Last week it was Egypt's Hosni Mubarak. This week it will be Jordan's King Hussein meeting at the White House with Ronald Reagan. Later in October he will be followed by the top men of Israel's government of national unity, Deputy Prime Minister Yitzhak Shamir, and then Prime Minister Shimon Peres.

They are all key players in the only Middle East "peace process" in sight: a difficult and delicate series of maneuvers by Hussein designed to resolve the deadlock over Palestinian representation in any direct Israeli-Jordanian negotiations.

It's a murky, messy business, full of symbols as well as substance.
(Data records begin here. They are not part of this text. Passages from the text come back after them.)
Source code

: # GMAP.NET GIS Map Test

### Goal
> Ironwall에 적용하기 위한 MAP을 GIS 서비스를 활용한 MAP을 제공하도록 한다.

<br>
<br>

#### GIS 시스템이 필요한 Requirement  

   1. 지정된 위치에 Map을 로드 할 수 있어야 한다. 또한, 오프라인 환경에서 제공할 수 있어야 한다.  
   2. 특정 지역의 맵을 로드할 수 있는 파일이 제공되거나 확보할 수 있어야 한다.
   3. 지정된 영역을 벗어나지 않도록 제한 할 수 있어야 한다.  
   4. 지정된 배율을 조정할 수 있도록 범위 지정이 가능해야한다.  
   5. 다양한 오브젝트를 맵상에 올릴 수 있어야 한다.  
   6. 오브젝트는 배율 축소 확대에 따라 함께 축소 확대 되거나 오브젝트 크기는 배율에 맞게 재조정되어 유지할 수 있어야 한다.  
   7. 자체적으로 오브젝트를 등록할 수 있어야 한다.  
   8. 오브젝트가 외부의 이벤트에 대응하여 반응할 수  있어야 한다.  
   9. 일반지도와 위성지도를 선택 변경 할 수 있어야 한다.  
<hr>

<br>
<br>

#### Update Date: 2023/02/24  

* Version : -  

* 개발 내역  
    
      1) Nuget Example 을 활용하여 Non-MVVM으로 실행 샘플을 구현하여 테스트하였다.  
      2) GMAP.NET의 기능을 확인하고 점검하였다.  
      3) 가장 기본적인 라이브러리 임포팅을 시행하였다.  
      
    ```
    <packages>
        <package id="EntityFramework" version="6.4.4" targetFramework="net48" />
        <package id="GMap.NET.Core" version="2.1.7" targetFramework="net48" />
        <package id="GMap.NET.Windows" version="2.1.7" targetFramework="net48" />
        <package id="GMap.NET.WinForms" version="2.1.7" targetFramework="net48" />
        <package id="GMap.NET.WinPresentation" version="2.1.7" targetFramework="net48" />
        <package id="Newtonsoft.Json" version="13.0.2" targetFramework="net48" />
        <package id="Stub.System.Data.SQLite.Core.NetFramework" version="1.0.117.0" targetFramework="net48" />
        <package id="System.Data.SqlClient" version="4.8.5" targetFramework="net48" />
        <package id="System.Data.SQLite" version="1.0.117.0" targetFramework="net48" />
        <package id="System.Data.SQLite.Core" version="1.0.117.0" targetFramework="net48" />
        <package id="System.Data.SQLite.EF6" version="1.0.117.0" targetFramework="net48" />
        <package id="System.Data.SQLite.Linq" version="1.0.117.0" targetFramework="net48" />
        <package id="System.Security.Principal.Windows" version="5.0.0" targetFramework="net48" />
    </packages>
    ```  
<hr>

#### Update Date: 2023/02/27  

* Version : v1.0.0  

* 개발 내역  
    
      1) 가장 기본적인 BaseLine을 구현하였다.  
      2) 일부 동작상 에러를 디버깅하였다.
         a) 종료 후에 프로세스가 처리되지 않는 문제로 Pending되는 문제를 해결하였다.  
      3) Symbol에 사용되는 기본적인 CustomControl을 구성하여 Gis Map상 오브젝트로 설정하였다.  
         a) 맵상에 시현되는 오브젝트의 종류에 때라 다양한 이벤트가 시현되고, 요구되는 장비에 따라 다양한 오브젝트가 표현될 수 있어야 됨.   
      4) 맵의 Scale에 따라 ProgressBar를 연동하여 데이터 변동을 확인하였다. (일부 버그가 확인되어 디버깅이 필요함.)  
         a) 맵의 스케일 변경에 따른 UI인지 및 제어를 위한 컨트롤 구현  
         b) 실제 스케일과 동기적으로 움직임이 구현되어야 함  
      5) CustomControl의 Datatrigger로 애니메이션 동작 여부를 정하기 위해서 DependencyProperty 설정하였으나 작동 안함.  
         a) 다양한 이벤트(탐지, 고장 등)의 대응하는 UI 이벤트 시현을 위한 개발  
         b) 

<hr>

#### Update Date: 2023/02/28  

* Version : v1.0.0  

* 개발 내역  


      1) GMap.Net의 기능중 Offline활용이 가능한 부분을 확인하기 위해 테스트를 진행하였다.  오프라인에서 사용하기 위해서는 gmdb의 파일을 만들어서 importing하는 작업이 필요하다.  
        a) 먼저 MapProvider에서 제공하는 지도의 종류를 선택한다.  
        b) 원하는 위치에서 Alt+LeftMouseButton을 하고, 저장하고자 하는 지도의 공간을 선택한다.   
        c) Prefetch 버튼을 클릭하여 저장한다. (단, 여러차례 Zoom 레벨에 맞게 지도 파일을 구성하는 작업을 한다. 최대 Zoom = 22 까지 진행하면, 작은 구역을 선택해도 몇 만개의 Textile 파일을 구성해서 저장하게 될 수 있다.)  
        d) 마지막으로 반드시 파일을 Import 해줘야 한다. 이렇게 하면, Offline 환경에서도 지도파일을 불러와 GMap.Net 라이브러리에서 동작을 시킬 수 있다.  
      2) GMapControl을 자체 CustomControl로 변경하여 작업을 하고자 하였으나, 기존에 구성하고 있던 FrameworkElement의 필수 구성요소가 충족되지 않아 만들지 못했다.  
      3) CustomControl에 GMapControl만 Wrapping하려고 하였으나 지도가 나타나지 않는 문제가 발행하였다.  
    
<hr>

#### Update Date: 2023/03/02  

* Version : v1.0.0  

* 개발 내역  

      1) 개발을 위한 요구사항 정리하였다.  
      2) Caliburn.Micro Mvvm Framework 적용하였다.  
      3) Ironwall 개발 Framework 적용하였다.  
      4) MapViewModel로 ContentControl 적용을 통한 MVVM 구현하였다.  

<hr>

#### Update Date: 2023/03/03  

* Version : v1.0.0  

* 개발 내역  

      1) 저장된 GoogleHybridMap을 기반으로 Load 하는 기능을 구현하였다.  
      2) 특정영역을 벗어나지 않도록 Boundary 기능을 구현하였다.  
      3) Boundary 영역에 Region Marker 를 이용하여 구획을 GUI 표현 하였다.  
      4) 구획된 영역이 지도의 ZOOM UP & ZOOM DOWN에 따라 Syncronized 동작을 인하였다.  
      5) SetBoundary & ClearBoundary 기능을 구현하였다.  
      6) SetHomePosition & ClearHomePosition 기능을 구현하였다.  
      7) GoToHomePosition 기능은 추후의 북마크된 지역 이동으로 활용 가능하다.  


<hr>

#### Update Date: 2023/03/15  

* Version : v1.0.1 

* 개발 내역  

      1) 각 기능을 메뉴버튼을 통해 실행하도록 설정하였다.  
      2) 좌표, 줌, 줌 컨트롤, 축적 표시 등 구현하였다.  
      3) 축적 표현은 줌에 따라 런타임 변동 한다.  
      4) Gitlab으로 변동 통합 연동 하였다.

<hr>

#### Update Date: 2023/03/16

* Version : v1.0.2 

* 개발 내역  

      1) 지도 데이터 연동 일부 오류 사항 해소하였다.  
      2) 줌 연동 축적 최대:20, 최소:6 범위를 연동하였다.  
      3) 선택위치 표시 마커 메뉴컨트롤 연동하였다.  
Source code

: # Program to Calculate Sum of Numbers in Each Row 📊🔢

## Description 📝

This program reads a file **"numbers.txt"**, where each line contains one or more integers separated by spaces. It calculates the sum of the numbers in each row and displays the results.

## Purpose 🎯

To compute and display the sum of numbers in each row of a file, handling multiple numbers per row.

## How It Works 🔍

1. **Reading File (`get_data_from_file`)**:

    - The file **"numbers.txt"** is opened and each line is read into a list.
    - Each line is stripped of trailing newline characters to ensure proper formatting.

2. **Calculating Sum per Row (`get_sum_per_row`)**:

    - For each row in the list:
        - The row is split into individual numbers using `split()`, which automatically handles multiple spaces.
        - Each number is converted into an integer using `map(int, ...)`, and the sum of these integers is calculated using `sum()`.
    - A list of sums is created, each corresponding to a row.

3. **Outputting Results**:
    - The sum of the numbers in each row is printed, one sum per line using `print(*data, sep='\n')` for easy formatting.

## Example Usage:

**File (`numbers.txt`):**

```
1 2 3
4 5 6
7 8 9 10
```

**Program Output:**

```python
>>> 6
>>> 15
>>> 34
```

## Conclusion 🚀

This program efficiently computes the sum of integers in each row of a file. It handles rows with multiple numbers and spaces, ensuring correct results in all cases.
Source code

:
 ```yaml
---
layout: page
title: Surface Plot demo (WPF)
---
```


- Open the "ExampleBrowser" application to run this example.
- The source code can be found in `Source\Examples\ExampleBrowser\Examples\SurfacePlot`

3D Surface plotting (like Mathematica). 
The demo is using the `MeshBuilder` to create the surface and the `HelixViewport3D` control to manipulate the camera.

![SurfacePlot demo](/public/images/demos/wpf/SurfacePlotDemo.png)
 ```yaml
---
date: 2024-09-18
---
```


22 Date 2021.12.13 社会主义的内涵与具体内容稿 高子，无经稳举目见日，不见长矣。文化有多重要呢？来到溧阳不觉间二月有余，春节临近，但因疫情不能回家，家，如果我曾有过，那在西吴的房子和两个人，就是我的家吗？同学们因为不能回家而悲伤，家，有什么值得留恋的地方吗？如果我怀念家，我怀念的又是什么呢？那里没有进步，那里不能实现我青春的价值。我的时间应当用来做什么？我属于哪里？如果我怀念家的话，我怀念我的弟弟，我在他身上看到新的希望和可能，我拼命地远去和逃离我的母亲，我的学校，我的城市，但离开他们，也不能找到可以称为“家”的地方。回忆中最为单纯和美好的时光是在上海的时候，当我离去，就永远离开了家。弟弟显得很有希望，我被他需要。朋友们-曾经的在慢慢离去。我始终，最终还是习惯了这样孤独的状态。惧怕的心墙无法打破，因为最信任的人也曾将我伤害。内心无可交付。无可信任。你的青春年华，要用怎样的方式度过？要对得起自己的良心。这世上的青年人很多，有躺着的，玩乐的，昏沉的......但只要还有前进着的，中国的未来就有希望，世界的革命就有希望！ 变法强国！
If there is a shared sense of urgency, there are also deep divisions centering on Hussein's need for a semblance of association with the Palestine Liberation Organization and Israel's insistence that no PLO hand can be allowed to show. But as recently as last May, when Hussein was in town, the Reagan administration thought Hussein's convoluted course of action was at least worth encouraging.

So what could possibly be wrong with using American influence now to give the whole process another nudge? Nothing, I would argue. It would not be the first time the United States stepped in to push or prod to good purpose without having any tidy end result in mind. Sadat's celebrated breakthrough to Jerusalem was balanced by a peace proposal so negative in tone that only energetic intervention by the Carter administration could have gotten that initiative back on track.

"Peace is a process," Henry Kissinger was fond of saying when he was in charge of the process. The underlying assumption -- that the absence of any movement toward peace in the Middle East is acutely dangerous -- seemed to make good sense at the time.

But not now -- not even to Kissinger, who is counseling a long look before the United States leaps into the Middle East again. Without a clear objective, Kissinger argues, U.S. meddling can only make things worse. Former U.N. ambassador Jeane Kirkpatrick heaps scorn upon the "U.S. Department of State" for its efforts to promote negotiations, as if her former boss in the White House was somehow not involved.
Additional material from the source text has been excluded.